Why Gay-Rights Activists Could Have Trouble Legalizing Gay Marriage

It’s hard to remember now, but same-sex marriage was once little more than a thought experiment. When Andrew Sullivan wrote “The Conservative Case for Gay Marriage” for The New Republic in 1989, it was one of the first articles about the idea, and as then-editor Michael Kinsley recalled, the piece was more a way of sticking it to conservatives about gay rights rather than a proposal that the magazine believed could become policy. Less than 25 years later, all of the national momentum is behind same-sex marriage which is now legal in nine states and the District of Columbia. A new poll from The Washington Post shows 56 percent of Americans supporting gay marriage. Among those 18-29, the number is 81 percent.

It’s worth remembering that social movements are sometimes stopped, like post-Civil War Reconstruction, and for those of a certain generation, the once-invincible Equal Rights Amendment to the Constitution. Both of these are different. Reconstruction was a federal occupation of the South and, when it was withdrawn, white supremacy was unabashed. The ERA was just one tool in the feminist arsenal; it may have been stymied, but the movement wasn’t.
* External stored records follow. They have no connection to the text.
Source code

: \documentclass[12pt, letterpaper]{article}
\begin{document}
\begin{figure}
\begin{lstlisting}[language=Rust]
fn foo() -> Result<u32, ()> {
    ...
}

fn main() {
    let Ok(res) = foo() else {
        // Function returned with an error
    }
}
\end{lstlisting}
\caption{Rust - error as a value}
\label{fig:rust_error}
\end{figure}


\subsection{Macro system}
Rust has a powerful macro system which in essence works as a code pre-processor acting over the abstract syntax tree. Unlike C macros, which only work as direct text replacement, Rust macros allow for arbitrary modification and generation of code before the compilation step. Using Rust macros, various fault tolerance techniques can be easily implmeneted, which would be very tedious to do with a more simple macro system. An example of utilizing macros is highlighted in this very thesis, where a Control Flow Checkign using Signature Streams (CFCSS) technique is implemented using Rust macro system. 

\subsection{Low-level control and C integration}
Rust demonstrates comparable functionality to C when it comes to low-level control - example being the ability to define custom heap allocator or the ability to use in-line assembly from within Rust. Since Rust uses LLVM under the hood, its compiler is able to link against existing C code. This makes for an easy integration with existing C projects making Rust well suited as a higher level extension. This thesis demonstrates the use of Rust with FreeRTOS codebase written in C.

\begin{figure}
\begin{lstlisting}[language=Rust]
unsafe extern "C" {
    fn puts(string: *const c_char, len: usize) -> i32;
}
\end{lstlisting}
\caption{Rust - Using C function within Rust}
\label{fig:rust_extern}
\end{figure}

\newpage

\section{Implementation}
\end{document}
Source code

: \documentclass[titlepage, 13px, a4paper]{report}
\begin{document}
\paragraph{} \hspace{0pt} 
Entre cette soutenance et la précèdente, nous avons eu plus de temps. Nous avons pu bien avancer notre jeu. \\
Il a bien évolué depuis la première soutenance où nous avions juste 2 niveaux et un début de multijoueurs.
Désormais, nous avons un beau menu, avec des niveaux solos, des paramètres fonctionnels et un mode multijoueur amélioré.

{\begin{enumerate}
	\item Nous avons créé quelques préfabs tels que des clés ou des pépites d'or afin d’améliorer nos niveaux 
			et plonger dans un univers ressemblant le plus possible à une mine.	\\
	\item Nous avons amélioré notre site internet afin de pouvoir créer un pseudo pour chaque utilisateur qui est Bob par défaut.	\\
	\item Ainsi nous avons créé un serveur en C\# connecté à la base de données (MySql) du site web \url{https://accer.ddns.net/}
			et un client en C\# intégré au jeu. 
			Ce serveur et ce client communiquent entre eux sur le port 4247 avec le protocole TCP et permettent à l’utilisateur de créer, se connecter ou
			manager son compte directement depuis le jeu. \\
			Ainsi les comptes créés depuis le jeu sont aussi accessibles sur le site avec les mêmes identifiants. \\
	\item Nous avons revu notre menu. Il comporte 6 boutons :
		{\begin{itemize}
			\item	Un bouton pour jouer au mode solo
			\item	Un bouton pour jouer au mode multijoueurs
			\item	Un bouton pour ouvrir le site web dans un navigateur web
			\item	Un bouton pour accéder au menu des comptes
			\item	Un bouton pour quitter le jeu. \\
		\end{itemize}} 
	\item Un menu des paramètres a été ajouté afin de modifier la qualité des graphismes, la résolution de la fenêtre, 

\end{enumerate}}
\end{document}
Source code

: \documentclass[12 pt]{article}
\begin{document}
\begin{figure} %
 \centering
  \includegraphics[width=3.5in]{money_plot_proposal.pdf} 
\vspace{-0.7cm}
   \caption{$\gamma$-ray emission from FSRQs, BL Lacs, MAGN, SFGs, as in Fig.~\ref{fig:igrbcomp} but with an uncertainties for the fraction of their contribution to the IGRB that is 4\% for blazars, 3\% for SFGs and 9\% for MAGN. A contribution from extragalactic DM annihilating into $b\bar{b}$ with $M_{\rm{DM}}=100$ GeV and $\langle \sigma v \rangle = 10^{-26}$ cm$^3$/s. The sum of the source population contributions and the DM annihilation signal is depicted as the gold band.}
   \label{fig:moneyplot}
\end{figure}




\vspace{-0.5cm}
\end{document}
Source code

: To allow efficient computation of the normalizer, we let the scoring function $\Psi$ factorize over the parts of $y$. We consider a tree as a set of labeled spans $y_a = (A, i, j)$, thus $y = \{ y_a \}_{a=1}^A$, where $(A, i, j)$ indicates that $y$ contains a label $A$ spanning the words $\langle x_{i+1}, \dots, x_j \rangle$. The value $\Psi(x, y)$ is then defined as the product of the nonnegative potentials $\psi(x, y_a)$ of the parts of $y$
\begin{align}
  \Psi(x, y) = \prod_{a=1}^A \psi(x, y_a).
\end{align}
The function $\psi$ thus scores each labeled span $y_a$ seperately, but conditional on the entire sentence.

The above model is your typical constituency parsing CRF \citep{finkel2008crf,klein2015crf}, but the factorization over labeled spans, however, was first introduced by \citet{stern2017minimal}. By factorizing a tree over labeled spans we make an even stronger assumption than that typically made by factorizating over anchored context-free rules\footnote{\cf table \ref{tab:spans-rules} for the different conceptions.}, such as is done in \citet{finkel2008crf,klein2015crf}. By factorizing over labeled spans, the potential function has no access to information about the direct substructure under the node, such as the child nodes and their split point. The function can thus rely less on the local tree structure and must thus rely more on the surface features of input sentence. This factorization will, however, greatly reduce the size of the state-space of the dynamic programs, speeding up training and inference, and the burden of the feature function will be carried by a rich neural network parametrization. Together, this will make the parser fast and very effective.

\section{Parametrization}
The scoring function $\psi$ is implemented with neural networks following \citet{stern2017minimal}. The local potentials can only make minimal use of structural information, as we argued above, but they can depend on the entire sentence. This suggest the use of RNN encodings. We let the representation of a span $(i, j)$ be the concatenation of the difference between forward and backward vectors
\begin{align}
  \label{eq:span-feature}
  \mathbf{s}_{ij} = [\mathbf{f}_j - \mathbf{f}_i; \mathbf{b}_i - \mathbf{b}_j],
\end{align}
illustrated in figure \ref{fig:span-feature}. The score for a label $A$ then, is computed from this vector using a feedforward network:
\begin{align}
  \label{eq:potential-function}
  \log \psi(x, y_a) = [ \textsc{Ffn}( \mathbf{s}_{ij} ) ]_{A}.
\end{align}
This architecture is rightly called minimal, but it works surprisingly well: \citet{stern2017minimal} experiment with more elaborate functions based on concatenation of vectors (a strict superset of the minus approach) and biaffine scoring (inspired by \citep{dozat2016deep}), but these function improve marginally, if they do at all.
Still, it’s instructive to go back to the 1970s and recall what happened. The Equal Rights Amendment, first proposed by suffragist Alice Paul, was introduced in Congress in 1923 by, among others, Susan B. Anthony’s nephew. Its words were simple: "Equality of rights under the law shall not be denied or abridged by the United States or by any State on account of sex." It remained bottled up but at times was uncorked. President Eisenhower, for instance, called for its passage in 1958. Part of what slowed it was that many feminists were ambivalent, thinking it would end protective laws for women in the workforce. Most saw their elimination as a necessary step toward equality. Eleanor Roosevelt first opposed the ERA and then favored it. So did the League of Women Voters. By the '70s, it had huge support. It passed the House in October 1971 with 354 votes and the Senate the following March with 84. Presidents don’t get to vote on constitutional amendments, but Richard Nixon endorsed it. (So would President Ford and his wife, Betty, who was an ardent backer of the ERA.)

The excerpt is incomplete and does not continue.